Ali pun tidak sadar dan tidak tahu soal pupuk. Baginya, persoalan pupuk aman-aman saja seperti sebelum-sebelumnya. Wajar, Ali adalah bagian dari ribuan petani yang belum tahu tentang kebijakan pemotongan alokasi pupuk bersubsidi di Jember hingga mencapai 50 persen.
Ketua Himpunan Kelompok Tani Indonesia (HKTI) Jember Jumantoro kepada Jawa Pos Radar Jember mengatakan, informasi tentang alokasi pupuk bersubsidi itu berkurang hingga mencapai 50 persen tidak semua petani yang paham. “Sekarang ini petani disibukkan dengan musim tanam. Coba nanti satu minggu ke depan, akan kacau. Kios penjual pupuk subsidi akan ramai dan rebutan pupuk dan saling tuduh akan bermunculan,” paparnya.
Walau begitu, tidak sedikit petani hingga kios penjual pupuk bertanya dan protes kepadanya. Jumantoro, yang juga sebagai distributor pupuk bersubsidi, terus mencoba untuk menjelaskan agar tidak terjadi buruk sangka.
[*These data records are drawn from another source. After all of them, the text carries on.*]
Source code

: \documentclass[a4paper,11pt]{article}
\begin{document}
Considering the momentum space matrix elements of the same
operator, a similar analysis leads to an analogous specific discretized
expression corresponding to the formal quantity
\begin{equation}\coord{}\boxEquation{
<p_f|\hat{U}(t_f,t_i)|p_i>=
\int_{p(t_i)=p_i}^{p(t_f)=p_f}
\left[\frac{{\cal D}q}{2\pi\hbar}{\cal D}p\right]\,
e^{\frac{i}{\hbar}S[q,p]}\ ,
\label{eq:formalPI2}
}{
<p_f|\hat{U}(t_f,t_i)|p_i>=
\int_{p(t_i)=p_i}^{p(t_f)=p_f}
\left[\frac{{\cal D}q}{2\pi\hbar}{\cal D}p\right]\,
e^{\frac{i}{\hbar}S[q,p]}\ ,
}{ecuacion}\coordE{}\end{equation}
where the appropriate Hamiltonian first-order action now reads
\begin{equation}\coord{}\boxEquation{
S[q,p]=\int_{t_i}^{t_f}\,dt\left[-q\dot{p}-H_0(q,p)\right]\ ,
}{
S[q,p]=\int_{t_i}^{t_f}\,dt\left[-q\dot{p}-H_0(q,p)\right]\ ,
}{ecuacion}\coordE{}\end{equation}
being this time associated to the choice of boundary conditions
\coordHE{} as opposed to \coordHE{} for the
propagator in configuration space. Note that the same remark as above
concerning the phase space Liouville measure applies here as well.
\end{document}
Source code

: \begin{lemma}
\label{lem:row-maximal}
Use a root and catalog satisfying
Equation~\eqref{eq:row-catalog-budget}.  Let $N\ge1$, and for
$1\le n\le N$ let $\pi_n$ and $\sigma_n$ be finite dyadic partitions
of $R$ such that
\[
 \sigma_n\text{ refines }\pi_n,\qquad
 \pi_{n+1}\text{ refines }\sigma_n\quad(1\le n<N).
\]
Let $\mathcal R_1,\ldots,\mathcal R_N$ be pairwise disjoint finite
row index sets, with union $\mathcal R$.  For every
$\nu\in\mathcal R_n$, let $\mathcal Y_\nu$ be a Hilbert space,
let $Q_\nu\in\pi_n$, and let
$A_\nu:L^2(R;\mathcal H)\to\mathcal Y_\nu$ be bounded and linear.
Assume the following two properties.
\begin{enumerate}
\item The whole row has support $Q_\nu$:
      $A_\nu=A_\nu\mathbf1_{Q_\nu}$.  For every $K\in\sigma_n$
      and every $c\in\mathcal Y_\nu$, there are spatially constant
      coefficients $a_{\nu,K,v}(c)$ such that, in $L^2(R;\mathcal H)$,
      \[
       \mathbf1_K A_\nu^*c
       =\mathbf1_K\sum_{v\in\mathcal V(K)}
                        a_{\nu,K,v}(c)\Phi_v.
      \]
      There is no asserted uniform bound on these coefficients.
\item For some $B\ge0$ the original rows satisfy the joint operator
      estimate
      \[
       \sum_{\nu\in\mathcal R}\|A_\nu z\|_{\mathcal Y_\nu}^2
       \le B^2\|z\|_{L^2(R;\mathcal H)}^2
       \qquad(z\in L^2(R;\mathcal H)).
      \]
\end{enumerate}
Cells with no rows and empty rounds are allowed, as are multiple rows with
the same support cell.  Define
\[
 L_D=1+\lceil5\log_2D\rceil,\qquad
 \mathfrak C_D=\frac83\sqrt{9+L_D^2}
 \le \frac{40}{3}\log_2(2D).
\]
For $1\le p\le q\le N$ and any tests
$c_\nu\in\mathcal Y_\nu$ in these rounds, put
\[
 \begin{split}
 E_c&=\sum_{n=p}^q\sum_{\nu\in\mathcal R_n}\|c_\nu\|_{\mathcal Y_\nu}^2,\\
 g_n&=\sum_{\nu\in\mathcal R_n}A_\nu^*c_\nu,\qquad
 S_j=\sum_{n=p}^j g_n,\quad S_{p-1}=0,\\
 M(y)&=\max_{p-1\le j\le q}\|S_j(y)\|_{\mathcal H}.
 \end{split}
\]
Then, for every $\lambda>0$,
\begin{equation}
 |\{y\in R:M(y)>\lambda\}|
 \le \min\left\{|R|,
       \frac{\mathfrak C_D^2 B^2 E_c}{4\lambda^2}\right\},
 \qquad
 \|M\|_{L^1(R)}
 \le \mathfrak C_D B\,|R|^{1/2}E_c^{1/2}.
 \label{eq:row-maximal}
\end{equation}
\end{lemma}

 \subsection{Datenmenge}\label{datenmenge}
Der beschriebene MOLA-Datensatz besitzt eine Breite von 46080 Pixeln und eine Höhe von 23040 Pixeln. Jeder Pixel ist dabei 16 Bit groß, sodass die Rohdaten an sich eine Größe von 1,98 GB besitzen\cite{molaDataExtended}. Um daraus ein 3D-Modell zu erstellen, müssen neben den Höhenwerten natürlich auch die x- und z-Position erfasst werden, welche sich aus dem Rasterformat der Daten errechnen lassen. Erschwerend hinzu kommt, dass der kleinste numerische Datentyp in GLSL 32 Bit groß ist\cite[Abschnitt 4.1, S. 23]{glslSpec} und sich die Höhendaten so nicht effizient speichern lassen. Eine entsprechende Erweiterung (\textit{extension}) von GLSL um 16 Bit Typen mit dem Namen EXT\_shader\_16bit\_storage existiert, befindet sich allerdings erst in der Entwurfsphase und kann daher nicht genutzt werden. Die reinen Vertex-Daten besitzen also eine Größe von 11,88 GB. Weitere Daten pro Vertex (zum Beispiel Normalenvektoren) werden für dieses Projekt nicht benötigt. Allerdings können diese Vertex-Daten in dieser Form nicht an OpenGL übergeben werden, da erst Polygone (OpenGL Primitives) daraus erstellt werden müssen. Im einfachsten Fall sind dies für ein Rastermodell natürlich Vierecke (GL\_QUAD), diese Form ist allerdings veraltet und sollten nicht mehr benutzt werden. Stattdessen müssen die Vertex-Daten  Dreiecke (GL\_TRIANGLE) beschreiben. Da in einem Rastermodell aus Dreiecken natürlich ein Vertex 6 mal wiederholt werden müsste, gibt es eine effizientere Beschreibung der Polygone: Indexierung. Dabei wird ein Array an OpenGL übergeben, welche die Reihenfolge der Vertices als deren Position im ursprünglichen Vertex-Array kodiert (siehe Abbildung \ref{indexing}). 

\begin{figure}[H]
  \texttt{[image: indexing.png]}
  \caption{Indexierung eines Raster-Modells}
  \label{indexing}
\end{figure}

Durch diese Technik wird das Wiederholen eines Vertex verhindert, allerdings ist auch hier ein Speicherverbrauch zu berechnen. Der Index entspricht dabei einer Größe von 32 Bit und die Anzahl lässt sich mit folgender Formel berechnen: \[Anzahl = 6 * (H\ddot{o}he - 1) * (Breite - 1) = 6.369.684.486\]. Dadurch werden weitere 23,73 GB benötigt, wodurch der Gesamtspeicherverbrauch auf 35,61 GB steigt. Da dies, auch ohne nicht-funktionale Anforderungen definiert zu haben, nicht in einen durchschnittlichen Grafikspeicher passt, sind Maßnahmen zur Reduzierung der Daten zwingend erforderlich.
Tapi tetap saja, saat petani butuh pupuk, akan ada muncul prasangka buruk.
Jumantoro menuturkan, penurunan alokasi pupuk subsidi hingga separuh tersebut dirasa terlalu ekstrem. “Karena bukan kedaulatan pangan yang didapat, tapi kehancuran pangan yang kian dirasakan. Petani diminta untuk meningkatkan produksi, tapi pupuk subsidinya dikurangi. Ini hal yang tidak masuk akal,” paparnya.
Pengurangan pupuk subsidi, menurut Jumantoro, seperti membunuh petani perlahan-lahan. Bukan soal penurunan produktivitas semata, atau kerugian secara finansial. Tapi juga akan semakin sulit mencari generasi yang ingin jadi petani. “Inilah salah satu kenapa sektor pertanian semakin tak diminati. Karena sektor pertanian semakin tidak jelas keberpihakan pemerintah,” tuturnya.
Jika sektor pertanian demikian terus, maka menurut Jumantoro, bisa jadi bukan petani yang menggarap lahan pertaniannya. Tapi perusahaan besar. “Karena pemuda tidak mau jadi petani, lebih bangga jadi kuli dengan bayaran dan gaji pasti. Akhirnya sektor pertanian mati, pemilik tanah hanya jadi penonton saja,” paparnya.
Pria asal Arjasa itu mengatakan, petani masih membutuhkan pupuk bersubsidi karena rentang harga dengan pupuk nonsubsidi terlalu jauh. Jika urea bersubsidi harga per kuintal Rp 180 ribu, maka pupuk urea nonsubsidi antara Rp 600 ribu. Ditambah lagi, hasil panen petani harganya juga tidak ada kepastian. Bahkan, ada juga petani yang memilih tidak usah dipupuk dan biar tidak ada hasil memuaskan sekalian.
Bagi Jumantoro, penurunan alokasi pupuk subsidi ini juga rawan konflik. Kata dia, kalau urusan perut sudah lapar, apa saja dilakukan. Sehingga penurunan alokasi pupuk bisa jadi potensi naiknya kejahatan. Untuk itu, dia berharap kepada pemerintah daerah melalui Komisi Pengawasan Pupuk dan Pestisida (KP3) segera menyampaikan surat penambahan alokasi pupuk bersubsidi seperti tahun kemarin.
Perihal apakah mampu pertanian Jember diarahkan ke pertanian pupuk organik agar tidak ketergantungan dengan pupuk kimia, menurut Jumantoro, untuk menuju pertanian organik itu perlahan. Tidak cepat secepat membalikkan tangan. Jika kebijakan pengurangan alokasi pupuk subsidi untuk menuju pertanian organik, hal itu disebutnya konyol. “Pertanian organik itu prosesnya panjang dan perlu pendampingan terus. Pupuk organik yang disediakan pemerintah saja, petani kalau tidak dipaksa tidak mau beli,” paparnya.